The fact that much of the decision making process appears to be happening behind closed doors should give pause for thought because we  already live in an environment of subjective perception, where (ostensibly antonymous) words are considered "online violence", equally as harmful as, and equivalent to, physical violence, actual bodily harm. Where the recipient is able to entreat the heavy hand of supra-National Government intervention (http://www.katsbits.com/smforum/index.php?topic=53.msg4150#msg4150) for a solution. If that can happen when the Organisations involved exercise token transparency, what is likely to happen where opacity and unaccountably is positively encouraged. How do users hold these thought-leaders to account when they won't make themselves accountable for fear of the very thing they're policing the user-based for (don't make themselves open to public scrutiny for sake of the criticism and abuse they may receive in doing so). References to Orwell don't seem wholly misplaced.


Footnotes:
[1] "We are a partnership between the International Centre for the Study of Radicalisation and Political Violence (http://icsr.info/about-us-2/) (ICSR), the Institute from Strategic Dialogue (http://www.strategicdialogue.org/about/) (ISD) and the Amadeu Antonio Foundation (http://www.amadeu-antonio-stiftung.de/eng/about-us/), working together with Facebook. We seek to combine forces across politics, civil society, and academia. OCCI is a pan-European initiative that operates from Berlin, Germany, led by the ISD."

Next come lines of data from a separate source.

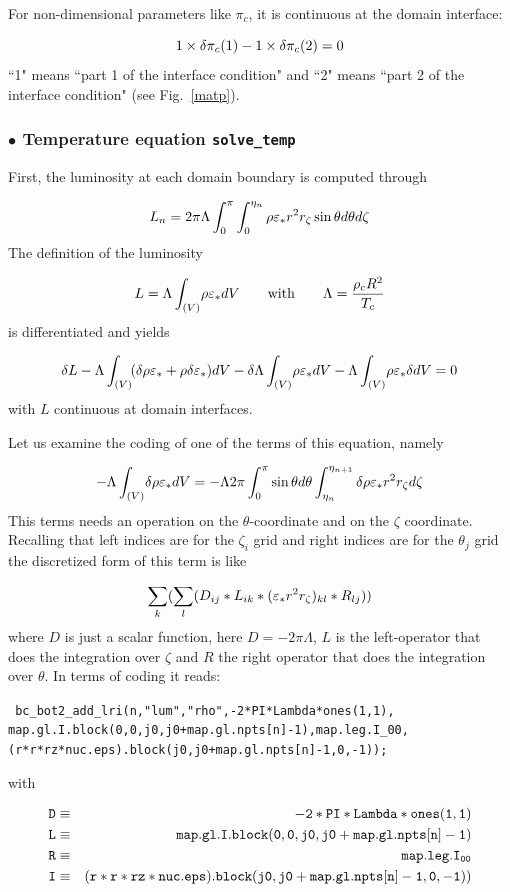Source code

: For non-dimensional parameters like $\pi_c$, it is continuous at the domain
interface:

\[ 1\times\delta\pi_c({\rm 1}) -1\times\delta\pi_c({\rm 2}) = 0\]
``1" means ``part 1 of the interface condition" and ``2" means ``part 2
of the interface condition" (see Fig.~\ref{matp}).


\subsubsection{$\bullet$ \bf Temperature equation {\tt solve\_temp}}

First, the luminosity at each domain boundary is computed through

\[ L_n = 2\pi\Lambda\int_0^\pi\int_0^{\eta_n} \rho\varepsilon_* r^2r_\zeta\sin\theta
d\theta d\zeta\]
The definition of the luminosity 

\[ L=\Lambda\int_{(V)}\! \rho\varepsilon_* dV {\qquad {\rm with}\qquad} \Lambda = \frac{\rho_cR^2}{T_c}\]
is differentiated and yields

\[ \delta L - \Lambda\int_{(V)}\! (\delta\rho\varepsilon_* +\rho\delta\varepsilon_*)dV -
\delta\Lambda\int_{(V)}\! \rho\varepsilon_* dV - \Lambda\int_{(V)}\! \rho\varepsilon_* \delta dV
= 0\]
with $L$ continuous at domain interfaces.

Let us examine the coding of one of the terms of this equation, namely

\[ - \Lambda\int_{(V)}\!\delta\rho\varepsilon_* dV = -\Lambda 2\pi\int_0^\pi\sin\theta d\theta
\int_{\eta_n}^{\eta_{n+1}} \delta\rho\varepsilon_*r^2r_\zeta d\zeta\]
This terms needs an operation on the $\theta$-coordinate and on the
$\zeta$ coordinate. Recalling that left indices are for the $\zeta_i$
grid and right indices are for the $\theta_j$ grid the discretized form of
this  term is like

\[\sum_k ( \sum_l  ( D_{ij} * L_{ik} * (\varepsilon_*r^2r_\zeta)_{kl} * R_{lj}  ))  \]
where $D$ is just a scalar function, here $D=-2\pi\Lambda$, $L$ is the
left-operator that does the integration over $\zeta$ and $R$ the right
operator that does the integration over $\theta$. In terms of coding it
reads:

\begin{center}
{\tt
bc\_bot2\_add\_lri(n,"lum","rho",-2*PI*Lambda*ones(1,1),\\
map.gl.I.block(0,0,j0,j0+map.gl.npts[n]-1),map.leg.I\_00,\\
(r*r*rz*nuc.eps).block(j0,j0+map.gl.npts[n]-1,0,-1)); }
\end{center}

with

\begin{eqnarray}
\tt D &\equiv&\tt -2*PI*Lambda*ones(1,1)\nonumber\\
\tt L &\equiv&\tt map.gl.I.block(0,0,j0,j0+map.gl.npts[n]-1)\nonumber\\
\tt R &\equiv&\tt map.leg.I_{00}\nonumber\\
\tt I &\equiv&\tt
(r*r*rz*nuc.eps).block(j0,j0+map.gl.npts[n]-1,0,-1))\label{insexamp}
\end{eqnarray}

[2] those familiar with #gamergate will be aware of the abuse thrown around on all sides whilst only one appears to receive objectively fair treatment with respect to dealing with it, activities, or lack therein, over which Twitter has been increasingly criticised.

[3] The arguments are generally of the type that Twitter has; provided no information on just how the Council will operate; on just what qualifies them to act in the capacity they are; there appears to be no means of holding Council members to account; no statements or information available to the public on just how they decide what constitutes 'hate' and 'abuse'; there appears to be no legal oversight, just who is legally responsible for material consequences to Council action/implementations; there appear to be no mechanisms in place to help users challenge decisions (already poorly enacted); and many other questions as yet answered. Notwithstanding the effects 'Western' standards of free speech will have in other areas of the World that 'think' differently - exactly what qualifies the council to comment on, and take action against, parties that foment the next Arab Spring for example.